**REQUIRED ACTION**
Images do not belong in the copy; retype the rest of the entries below exactly.

[Plain-text document sources]
+++++
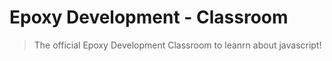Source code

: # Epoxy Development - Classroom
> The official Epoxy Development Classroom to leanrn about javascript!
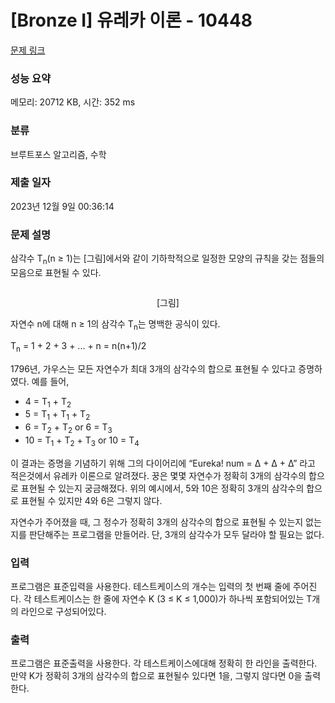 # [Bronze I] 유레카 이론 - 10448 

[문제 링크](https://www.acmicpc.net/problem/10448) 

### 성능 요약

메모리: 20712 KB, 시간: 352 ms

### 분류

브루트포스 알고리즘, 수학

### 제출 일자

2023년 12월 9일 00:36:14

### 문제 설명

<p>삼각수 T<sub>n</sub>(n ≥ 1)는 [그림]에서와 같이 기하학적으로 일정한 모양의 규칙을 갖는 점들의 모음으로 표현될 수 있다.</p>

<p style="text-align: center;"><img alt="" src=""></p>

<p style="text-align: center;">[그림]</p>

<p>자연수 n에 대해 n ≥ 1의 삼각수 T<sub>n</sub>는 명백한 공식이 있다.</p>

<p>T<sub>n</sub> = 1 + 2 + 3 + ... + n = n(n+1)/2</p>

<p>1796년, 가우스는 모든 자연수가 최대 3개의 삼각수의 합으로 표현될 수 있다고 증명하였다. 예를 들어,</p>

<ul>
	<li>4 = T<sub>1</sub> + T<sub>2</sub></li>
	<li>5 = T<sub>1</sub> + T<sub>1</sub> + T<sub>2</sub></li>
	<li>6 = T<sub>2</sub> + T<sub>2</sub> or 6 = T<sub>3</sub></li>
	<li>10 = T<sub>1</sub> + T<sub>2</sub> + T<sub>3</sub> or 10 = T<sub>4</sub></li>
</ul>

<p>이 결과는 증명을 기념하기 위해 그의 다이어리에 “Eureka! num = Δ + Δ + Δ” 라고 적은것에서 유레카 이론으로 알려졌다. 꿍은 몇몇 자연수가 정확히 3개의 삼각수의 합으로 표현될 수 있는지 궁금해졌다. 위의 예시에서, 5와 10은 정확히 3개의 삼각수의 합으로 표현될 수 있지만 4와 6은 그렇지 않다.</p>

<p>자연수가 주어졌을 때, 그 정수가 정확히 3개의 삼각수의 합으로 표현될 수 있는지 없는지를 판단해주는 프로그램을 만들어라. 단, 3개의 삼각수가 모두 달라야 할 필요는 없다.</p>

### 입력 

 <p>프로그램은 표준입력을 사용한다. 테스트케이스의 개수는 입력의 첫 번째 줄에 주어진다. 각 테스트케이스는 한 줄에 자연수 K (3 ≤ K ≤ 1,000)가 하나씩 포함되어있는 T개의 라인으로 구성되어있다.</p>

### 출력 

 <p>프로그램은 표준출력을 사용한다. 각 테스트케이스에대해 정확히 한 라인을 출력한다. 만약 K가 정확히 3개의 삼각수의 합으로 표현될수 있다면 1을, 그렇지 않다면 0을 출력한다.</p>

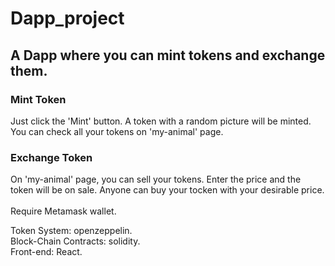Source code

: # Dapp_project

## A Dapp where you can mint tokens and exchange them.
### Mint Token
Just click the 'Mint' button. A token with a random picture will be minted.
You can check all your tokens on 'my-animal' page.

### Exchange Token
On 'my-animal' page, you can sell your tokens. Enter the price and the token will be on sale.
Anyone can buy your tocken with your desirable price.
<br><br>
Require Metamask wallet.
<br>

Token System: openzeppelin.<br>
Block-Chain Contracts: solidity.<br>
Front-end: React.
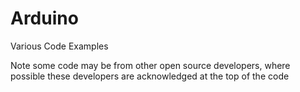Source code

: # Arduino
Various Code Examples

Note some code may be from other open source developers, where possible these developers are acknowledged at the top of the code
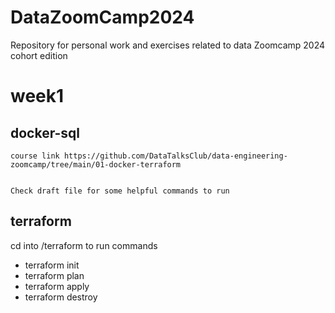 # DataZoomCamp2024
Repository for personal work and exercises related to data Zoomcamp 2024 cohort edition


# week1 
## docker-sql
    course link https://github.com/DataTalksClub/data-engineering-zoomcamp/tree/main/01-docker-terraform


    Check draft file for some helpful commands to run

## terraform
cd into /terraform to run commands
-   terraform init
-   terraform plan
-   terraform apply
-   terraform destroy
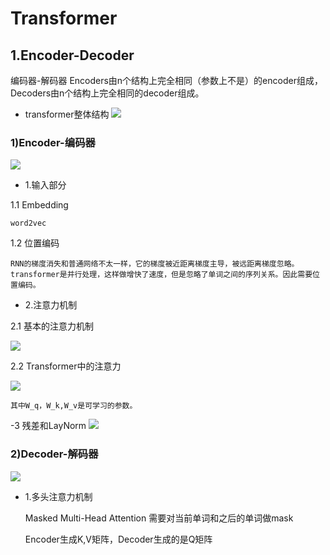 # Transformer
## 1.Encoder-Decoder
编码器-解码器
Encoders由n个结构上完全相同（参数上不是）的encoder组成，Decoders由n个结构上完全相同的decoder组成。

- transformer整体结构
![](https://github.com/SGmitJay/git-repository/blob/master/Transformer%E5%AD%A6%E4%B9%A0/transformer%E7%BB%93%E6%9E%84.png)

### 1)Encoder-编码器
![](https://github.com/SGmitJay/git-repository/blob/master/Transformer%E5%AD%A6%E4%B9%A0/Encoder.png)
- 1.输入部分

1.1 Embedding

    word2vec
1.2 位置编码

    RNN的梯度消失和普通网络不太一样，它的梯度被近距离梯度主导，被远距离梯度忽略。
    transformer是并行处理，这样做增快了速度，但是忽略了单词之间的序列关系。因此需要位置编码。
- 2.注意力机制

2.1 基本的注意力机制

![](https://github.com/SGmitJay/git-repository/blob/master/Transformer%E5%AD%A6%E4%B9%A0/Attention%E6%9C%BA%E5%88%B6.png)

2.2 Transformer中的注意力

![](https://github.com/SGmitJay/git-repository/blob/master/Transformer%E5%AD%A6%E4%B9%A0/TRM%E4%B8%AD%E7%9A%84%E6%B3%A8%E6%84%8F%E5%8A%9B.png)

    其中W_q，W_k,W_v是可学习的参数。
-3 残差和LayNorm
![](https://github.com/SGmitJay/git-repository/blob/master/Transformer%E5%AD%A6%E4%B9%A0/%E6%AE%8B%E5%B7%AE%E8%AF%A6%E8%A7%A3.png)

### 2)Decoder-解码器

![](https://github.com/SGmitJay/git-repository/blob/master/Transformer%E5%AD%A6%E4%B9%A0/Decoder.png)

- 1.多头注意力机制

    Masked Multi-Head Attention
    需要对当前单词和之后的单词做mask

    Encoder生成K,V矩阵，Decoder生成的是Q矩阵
+++++
**OUTPUT FOR THIS TASK**
Source code

: # Epoxy Development - Classroom
> The official Epoxy Development Classroom to leanrn about javascript!
 # [Bronze I] 유레카 이론 - 10448 

[문제 링크](https://www.acmicpc.net/problem/10448) 

### 성능 요약

메모리: 20712 KB, 시간: 352 ms

### 분류

브루트포스 알고리즘, 수학

### 제출 일자

2023년 12월 9일 00:36:14

### 문제 설명

<p>삼각수 T<sub>n</sub>(n ≥ 1)는 [그림]에서와 같이 기하학적으로 일정한 모양의 규칙을 갖는 점들의 모음으로 표현될 수 있다.</p>

<p style="text-align: center;"><img alt="" src=""></p>

<p style="text-align: center;">[그림]</p>

<p>자연수 n에 대해 n ≥ 1의 삼각수 T<sub>n</sub>는 명백한 공식이 있다.</p>

<p>T<sub>n</sub> = 1 + 2 + 3 + ... + n = n(n+1)/2</p>

<p>1796년, 가우스는 모든 자연수가 최대 3개의 삼각수의 합으로 표현될 수 있다고 증명하였다. 예를 들어,</p>

<ul>
	<li>4 = T<sub>1</sub> + T<sub>2</sub></li>
	<li>5 = T<sub>1</sub> + T<sub>1</sub> + T<sub>2</sub></li>
	<li>6 = T<sub>2</sub> + T<sub>2</sub> or 6 = T<sub>3</sub></li>
	<li>10 = T<sub>1</sub> + T<sub>2</sub> + T<sub>3</sub> or 10 = T<sub>4</sub></li>
</ul>

<p>이 결과는 증명을 기념하기 위해 그의 다이어리에 “Eureka! num = Δ + Δ + Δ” 라고 적은것에서 유레카 이론으로 알려졌다. 꿍은 몇몇 자연수가 정확히 3개의 삼각수의 합으로 표현될 수 있는지 궁금해졌다. 위의 예시에서, 5와 10은 정확히 3개의 삼각수의 합으로 표현될 수 있지만 4와 6은 그렇지 않다.</p>

<p>자연수가 주어졌을 때, 그 정수가 정확히 3개의 삼각수의 합으로 표현될 수 있는지 없는지를 판단해주는 프로그램을 만들어라. 단, 3개의 삼각수가 모두 달라야 할 필요는 없다.</p>

### 입력 

 <p>프로그램은 표준입력을 사용한다. 테스트케이스의 개수는 입력의 첫 번째 줄에 주어진다. 각 테스트케이스는 한 줄에 자연수 K (3 ≤ K ≤ 1,000)가 하나씩 포함되어있는 T개의 라인으로 구성되어있다.</p>

### 출력 

 <p>프로그램은 표준출력을 사용한다. 각 테스트케이스에대해 정확히 한 라인을 출력한다. 만약 K가 정확히 3개의 삼각수의 합으로 표현될수 있다면 1을, 그렇지 않다면 0을 출력한다.</p>

Source code

: # Dapp_project

## A Dapp where you can mint tokens and exchange them.
### Mint Token
Just click the 'Mint' button. A token with a random picture will be minted.
You can check all your tokens on 'my-animal' page.

### Exchange Token
On 'my-animal' page, you can sell your tokens. Enter the price and the token will be on sale.
Anyone can buy your tocken with your desirable price.
<br><br>
Require Metamask wallet.
<br>

Token System: openzeppelin.<br>
Block-Chain Contracts: solidity.<br>
Front-end: React.
Source code

: # Arduino
Various Code Examples

Note some code may be from other open source developers, where possible these developers are acknowledged at the top of the code
 # DataZoomCamp2024
Repository for personal work and exercises related to data Zoomcamp 2024 cohort edition


# week1 
## docker-sql
    course link https://github.com/DataTalksClub/data-engineering-zoomcamp/tree/main/01-docker-terraform


    Check draft file for some helpful commands to run

## terraform
cd into /terraform to run commands
-   terraform init
-   terraform plan
-   terraform apply
-   terraform destroy
 # Transformer
## 1.Encoder-Decoder
编码器-解码器
Encoders由n个结构上完全相同（参数上不是）的encoder组成，Decoders由n个结构上完全相同的decoder组成。

- transformer整体结构
![](https://github.com/SGmitJay/git-repository/blob/master/Transformer%E5%AD%A6%E4%B9%A0/transformer%E7%BB%93%E6%9E%84.png)

### 1)Encoder-编码器
![](https://github.com/SGmitJay/git-repository/blob/master/Transformer%E5%AD%A6%E4%B9%A0/Encoder.png)
- 1.输入部分

1.1 Embedding

    word2vec
1.2 位置编码

    RNN的梯度消失和普通网络不太一样，它的梯度被近距离梯度主导，被远距离梯度忽略。
    transformer是并行处理，这样做增快了速度，但是忽略了单词之间的序列关系。因此需要位置编码。
- 2.注意力机制

2.1 基本的注意力机制

![](https://github.com/SGmitJay/git-repository/blob/master/Transformer%E5%AD%A6%E4%B9%A0/Attention%E6%9C%BA%E5%88%B6.png)

2.2 Transformer中的注意力

![](https://github.com/SGmitJay/git-repository/blob/master/Transformer%E5%AD%A6%E4%B9%A0/TRM%E4%B8%AD%E7%9A%84%E6%B3%A8%E6%84%8F%E5%8A%9B.png)

    其中W_q，W_k,W_v是可学习的参数。
-3 残差和LayNorm
![](https://github.com/SGmitJay/git-repository/blob/master/Transformer%E5%AD%A6%E4%B9%A0/%E6%AE%8B%E5%B7%AE%E8%AF%A6%E8%A7%A3.png)

### 2)Decoder-解码器

![](https://github.com/SGmitJay/git-repository/blob/master/Transformer%E5%AD%A6%E4%B9%A0/Decoder.png)

- 1.多头注意力机制

    Masked Multi-Head Attention
    需要对当前单词和之后的单词做mask

    Encoder生成K,V矩阵，Decoder生成的是Q矩阵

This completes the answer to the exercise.